Je continuais durant quelques minutes.  C'était incompréhensible ! J'étais déjà venue ici, seuls les bruits des oiseaux me parvenaient  et les indications inscrites par Lettie sur ce fichu bout de papier ne mentaient pas...

- Hé !

Je relevai la tête, confuse : je venais de renter dans un soldat. Il était beaucoup plus grand que moi, et affichait cet air amusé qui m' insupportait. 

 - Alors, elle cherche son chemin la p'tite souris ? Elle est perdue ? 

- Mais non, pas du tout, mentis-je. Je sais tout à fait où je vais !

- Hé, lança-t-il à son collègue, un brun moustachu qui avait l'air sot, regarde ce que j'ai trouvé !

Je me raidis.

- C'est vrai qu'elle est mignonne, la p'tite souris !

- Tais-toi, rigola son collègue, tu vois bien que tu lui fait peur avec ta grosse moustache !

Une petite voix dans ma tête me souffla que la situation m'échappait. Complètement. 

- Dis, tu ne voudrais pas venir avec nous à l'intérieur ? On a du thé bien chaud, on serait ravis de t'en offrir une tasse ! 

- Non merci, j'ai des choses à faire, je suis pressée, je...

Je tentais de paraître ferme mais ma voix faisait de désagréables trémolos.

- Tu as quel âge ? Tu habites par ici ? s'enquit le premier militaire, le plus souriant (ce qui n'était absolument pas rassurant). 

J'étais coincée dans une pauvre ruelle perdue je ne savais où avec deux imbéciles qui...

- Laissez-moi passer ! m'écriai-je, bien moins fort que je l'aurais voulu. 

- Tiens, elle est encore plus jolie quand elle est en colère, dit le moustachu, l'air appréciateur. 

Je commençais à paniquer, mon cœur battait à tout rompre dans ma poitrine...

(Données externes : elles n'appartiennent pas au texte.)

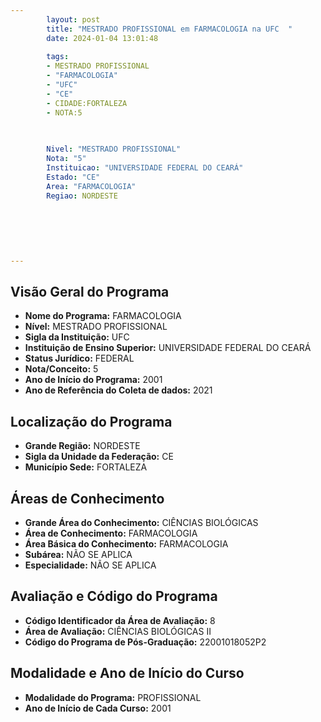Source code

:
 ```yaml
---
        layout: post
        title: "MESTRADO PROFISSIONAL em FARMACOLOGIA na UFC  "
        date: 2024-01-04 13:01:48
     
        tags:
        - MESTRADO PROFISSIONAL
        - "FARMACOLOGIA"
        - "UFC"
        - "CE"
        - CIDADE:FORTALEZA
        - NOTA:5
        
       

        Nivel: "MESTRADO PROFISSIONAL"
        Nota: "5"
        Instituicao: "UNIVERSIDADE FEDERAL DO CEARÁ"
        Estado: "CE"
        Area: "FARMACOLOGIA"
        Regiao: NORDESTE
        
        
        
        
        
        
---
```

## Visão Geral do Programa
- **Nome do Programa:** FARMACOLOGIA
- **Nível:** MESTRADO PROFISSIONAL
- **Sigla da Instituição:** UFC
- **Instituição de Ensino Superior:** UNIVERSIDADE FEDERAL DO CEARÁ
- **Status Jurídico:** FEDERAL
- **Nota/Conceito:** 5
- **Ano de Início do Programa:** 2001
- **Ano de Referência do Coleta de dados:** 2021

## Localização do Programa
- **Grande Região:** NORDESTE
- **Sigla da Unidade da Federação:** CE
- **Município Sede:** FORTALEZA

## Áreas de Conhecimento
- **Grande Área do Conhecimento:** CIÊNCIAS BIOLÓGICAS
- **Área de Conhecimento:** FARMACOLOGIA
- **Área Básica do Conhecimento:** FARMACOLOGIA
- **Subárea:** NÃO SE APLICA
- **Especialidade:** NÃO SE APLICA

## Avaliação e Código do Programa
- **Código Identificador da Área de Avaliação:** 8
- **Área de Avaliação:** CIÊNCIAS BIOLÓGICAS II
- **Código do Programa de Pós-Graduação:** 22001018052P2


## Modalidade e Ano de Início do Curso
- **Modalidade do Programa:** PROFISSIONAL
- **Ano de Início de Cada Curso:** 2001
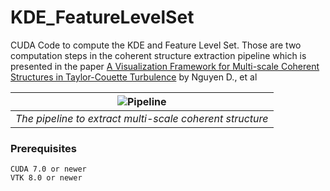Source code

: # KDE_FeatureLevelSet
CUDA Code to compute the KDE and Feature Level Set. Those are two computation steps in the coherent structure extraction pipeline which is presented in the paper [A Visualization Framework for Multi-scale Coherent Structures in Taylor-Couette Turbulence](https://pubmed.ncbi.nlm.nih.gov/33026991/) by Nguyen D., et al


| ![Pipeline](https://github.com/duongnb09//duongnb09/KDE_FeatureLevelSet/blob/main/docs/images/pipeline.png) | 
|:--:| 
| *The pipeline to extract multi-scale coherent structure* |

### Prerequisites

```
CUDA 7.0 or newer
VTK 8.0 or newer
```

- Pardonnez-moi de vous interrompre, lança une voix masculine et douce derrière-moi. Où étais-tu, toi ? Je te cherchais.

Je mis quelques secondes à comprendre que c'était à moi que l'on s'adressait. Une main fine et pâle se posa sur mon épaule : je tressaillis. 

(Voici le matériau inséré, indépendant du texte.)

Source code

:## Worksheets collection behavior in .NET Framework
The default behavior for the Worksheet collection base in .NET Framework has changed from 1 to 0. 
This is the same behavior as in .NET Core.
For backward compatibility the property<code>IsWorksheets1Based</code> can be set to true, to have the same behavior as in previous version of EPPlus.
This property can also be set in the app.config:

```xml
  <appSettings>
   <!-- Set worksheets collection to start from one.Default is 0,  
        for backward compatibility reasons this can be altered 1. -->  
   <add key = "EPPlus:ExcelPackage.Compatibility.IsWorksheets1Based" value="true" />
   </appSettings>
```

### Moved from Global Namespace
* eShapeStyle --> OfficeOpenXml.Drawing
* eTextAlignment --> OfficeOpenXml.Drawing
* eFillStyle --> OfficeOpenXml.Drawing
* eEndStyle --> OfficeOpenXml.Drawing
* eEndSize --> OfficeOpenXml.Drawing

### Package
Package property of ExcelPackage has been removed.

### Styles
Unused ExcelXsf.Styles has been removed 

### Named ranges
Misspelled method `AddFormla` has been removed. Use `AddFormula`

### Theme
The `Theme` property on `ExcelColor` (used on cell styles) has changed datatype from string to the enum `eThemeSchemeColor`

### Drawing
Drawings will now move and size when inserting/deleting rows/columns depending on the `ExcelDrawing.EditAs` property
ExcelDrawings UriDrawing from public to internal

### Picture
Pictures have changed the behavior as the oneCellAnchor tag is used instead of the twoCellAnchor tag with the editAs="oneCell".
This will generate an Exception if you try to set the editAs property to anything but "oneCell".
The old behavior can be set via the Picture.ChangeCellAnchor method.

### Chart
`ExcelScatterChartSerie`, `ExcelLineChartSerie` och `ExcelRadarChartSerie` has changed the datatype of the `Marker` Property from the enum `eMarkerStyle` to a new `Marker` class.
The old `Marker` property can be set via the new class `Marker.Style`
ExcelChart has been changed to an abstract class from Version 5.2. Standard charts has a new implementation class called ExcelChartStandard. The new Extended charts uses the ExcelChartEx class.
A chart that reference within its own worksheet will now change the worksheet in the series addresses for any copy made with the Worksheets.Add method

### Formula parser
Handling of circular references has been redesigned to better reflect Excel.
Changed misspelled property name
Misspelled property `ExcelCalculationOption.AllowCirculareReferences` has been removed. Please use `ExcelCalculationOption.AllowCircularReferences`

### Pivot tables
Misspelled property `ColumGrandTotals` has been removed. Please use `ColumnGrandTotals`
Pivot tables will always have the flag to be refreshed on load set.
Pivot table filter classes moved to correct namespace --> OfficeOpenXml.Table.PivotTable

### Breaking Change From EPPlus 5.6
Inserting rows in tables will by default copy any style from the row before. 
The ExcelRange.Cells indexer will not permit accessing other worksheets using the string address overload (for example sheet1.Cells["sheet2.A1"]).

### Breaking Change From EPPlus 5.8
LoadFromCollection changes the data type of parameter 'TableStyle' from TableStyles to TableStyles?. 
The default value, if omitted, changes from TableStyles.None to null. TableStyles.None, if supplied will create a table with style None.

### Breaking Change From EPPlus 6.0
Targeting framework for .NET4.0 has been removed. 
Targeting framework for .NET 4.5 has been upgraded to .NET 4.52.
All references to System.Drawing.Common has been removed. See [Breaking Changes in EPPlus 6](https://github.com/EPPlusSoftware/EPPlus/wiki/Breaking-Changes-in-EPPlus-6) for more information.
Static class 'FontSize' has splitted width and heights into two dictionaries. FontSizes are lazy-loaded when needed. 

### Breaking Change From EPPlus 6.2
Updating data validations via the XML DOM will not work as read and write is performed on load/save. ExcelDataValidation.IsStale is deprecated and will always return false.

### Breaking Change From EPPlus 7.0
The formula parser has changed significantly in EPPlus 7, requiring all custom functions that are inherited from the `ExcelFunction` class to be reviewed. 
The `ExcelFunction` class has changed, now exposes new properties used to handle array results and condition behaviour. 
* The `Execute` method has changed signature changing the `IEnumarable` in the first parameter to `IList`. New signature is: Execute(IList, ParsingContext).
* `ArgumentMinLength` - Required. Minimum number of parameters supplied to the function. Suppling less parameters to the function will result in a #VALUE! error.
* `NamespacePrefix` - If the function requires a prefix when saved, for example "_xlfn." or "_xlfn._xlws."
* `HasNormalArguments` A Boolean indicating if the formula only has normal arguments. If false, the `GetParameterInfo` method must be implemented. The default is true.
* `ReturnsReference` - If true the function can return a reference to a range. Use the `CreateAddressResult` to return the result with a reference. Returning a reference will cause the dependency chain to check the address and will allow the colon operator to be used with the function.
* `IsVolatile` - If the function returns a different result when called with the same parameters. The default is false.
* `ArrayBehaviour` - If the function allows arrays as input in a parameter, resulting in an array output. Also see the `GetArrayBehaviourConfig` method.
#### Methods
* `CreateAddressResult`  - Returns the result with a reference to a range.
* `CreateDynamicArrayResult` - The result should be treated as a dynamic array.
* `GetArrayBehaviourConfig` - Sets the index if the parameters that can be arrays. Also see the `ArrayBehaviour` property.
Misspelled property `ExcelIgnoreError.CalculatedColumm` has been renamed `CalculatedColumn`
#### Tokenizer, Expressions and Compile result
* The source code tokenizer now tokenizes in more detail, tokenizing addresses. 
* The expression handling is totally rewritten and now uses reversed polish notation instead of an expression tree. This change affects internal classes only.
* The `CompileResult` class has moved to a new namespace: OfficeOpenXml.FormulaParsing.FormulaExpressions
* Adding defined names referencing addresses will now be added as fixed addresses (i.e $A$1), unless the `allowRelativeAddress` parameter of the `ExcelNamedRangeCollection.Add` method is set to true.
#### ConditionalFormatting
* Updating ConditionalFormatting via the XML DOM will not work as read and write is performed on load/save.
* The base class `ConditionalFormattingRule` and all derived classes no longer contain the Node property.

- Et vous, vous êtes qui ? grogna le militaire.

- Son chevalier servant, répondit celui qui était venu à mon secours quelques secondes plus tôt. 

J'osai enfin tourner la tête. À côté de moi se tenait un jeune homme,-je lui donnais vingt-cinq ans tout au plus. Il était grand et mince, des cheveux blond clair encadraient son visage fin sur lequel se peignait une moue amusée. Ses yeux me troublèrent quelques instants ; ils étaient plus clairs que je n'en avais jamais vu. Une myriade de minuscules étoiles semblaient scintiller à l'intérieur. L'inconnu était d'une beauté sidérante, pourtant je ne pus m'empêcher de me sentir effrayée. Il portait des vêtements simples, mais sa cape aux losanges bordés de dorures indiquait une origine sans doute noble. 

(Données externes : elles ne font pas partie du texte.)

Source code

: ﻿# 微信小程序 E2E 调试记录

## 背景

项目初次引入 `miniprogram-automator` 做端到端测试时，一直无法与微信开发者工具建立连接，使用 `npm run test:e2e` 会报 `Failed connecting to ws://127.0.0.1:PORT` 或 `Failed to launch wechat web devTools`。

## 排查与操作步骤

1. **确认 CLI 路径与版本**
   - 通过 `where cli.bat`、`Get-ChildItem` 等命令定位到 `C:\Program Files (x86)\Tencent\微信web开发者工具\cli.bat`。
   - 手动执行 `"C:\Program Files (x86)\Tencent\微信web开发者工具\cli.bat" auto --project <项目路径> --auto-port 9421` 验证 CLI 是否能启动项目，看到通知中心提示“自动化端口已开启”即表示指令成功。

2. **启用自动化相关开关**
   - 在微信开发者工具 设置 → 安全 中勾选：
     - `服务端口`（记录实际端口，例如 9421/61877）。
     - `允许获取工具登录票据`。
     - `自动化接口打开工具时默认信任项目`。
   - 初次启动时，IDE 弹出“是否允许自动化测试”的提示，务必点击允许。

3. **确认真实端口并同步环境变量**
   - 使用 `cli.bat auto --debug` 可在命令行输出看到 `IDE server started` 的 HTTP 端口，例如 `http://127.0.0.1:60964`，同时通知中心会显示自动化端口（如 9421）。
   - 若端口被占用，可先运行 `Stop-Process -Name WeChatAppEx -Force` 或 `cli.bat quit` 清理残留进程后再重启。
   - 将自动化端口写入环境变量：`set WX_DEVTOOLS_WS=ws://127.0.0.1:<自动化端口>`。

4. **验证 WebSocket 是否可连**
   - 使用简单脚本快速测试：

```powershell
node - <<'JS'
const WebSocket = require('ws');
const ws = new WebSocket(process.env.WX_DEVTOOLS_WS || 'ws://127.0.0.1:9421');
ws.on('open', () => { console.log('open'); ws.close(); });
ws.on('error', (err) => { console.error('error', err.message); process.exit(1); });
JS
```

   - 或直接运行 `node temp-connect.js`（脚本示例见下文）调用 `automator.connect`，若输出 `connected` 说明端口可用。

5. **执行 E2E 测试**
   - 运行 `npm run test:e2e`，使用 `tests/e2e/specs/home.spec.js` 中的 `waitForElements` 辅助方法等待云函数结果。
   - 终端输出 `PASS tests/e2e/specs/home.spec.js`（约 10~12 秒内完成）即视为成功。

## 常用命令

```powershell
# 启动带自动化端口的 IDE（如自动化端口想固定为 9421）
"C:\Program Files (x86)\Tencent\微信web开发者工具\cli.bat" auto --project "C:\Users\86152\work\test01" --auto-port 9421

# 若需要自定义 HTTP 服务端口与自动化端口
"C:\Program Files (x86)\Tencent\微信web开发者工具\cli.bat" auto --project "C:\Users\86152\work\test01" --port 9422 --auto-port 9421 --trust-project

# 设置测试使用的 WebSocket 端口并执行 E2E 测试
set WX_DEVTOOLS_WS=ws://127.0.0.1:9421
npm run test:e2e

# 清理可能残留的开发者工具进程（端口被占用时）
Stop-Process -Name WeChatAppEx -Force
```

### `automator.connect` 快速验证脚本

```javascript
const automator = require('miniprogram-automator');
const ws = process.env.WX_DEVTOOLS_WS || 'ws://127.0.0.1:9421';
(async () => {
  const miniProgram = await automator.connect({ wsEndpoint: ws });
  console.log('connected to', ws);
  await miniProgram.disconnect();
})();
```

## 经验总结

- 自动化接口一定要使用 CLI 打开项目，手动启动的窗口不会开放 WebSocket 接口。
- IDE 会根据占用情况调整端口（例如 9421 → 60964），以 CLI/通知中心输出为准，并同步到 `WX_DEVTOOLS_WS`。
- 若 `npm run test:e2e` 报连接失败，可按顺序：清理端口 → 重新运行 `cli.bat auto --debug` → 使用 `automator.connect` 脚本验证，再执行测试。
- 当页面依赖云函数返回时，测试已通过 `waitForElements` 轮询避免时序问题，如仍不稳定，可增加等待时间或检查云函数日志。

- Vous, continua la jeune homme à l'attention des soldats, quelque chose me dit que vous avez envie de vous dégourdir les jambes.

Du bout de son doigt, orné d'une bague d'argent sertie d'une pierre écarlate, il décrivit un petit cercle. Aussitôt, les deux soldats s'éloignèrent derrière nous, leurs jambes semblant ne plus leur obéir. Estomaquée, je constatai qu'aucun son ne franchissait mes lèvres. J'étais à la fois terrifiée et fascinée.

- Il ne faut pas leur en vouloir, mademoiselle ;  au fond, ce ne sont pas de mauvais bougres, dit-il dans un souffle. 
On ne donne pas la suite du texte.